Aim of the exercise => Work out how many lines in the data below contain the string "input", and reply with that figure alone.

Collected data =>
___

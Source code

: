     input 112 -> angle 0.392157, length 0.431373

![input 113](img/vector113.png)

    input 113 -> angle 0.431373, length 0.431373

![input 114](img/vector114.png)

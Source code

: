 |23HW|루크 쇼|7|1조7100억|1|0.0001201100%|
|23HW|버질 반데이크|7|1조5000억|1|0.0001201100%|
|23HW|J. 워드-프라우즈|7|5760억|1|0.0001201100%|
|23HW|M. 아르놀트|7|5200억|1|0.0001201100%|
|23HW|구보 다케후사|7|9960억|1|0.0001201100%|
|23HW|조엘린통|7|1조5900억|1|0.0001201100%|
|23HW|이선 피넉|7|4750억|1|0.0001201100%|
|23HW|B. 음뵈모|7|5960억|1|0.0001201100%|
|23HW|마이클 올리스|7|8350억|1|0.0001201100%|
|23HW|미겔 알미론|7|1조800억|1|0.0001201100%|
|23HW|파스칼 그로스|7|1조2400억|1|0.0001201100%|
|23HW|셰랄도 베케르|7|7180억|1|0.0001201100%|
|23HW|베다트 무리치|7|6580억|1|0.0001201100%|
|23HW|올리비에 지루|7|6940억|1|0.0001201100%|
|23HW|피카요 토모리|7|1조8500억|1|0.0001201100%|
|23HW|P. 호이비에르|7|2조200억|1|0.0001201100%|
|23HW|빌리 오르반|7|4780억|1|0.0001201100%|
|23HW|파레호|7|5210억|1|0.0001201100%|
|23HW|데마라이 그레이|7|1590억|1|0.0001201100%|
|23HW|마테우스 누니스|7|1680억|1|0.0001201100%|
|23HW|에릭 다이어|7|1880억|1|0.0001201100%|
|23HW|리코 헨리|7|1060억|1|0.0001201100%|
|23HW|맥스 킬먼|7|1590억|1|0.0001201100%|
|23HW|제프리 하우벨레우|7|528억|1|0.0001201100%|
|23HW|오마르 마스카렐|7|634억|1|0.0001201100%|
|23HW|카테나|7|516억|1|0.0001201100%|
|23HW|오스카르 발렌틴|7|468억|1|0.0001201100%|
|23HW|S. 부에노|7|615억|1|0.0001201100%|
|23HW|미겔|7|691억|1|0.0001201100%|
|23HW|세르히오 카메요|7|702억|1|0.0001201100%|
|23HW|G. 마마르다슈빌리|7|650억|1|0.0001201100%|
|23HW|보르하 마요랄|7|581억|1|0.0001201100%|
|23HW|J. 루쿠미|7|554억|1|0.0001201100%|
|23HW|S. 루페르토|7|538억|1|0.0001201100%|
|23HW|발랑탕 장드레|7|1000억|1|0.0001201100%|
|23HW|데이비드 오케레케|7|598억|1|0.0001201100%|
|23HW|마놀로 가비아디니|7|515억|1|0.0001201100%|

___

Final answer => 4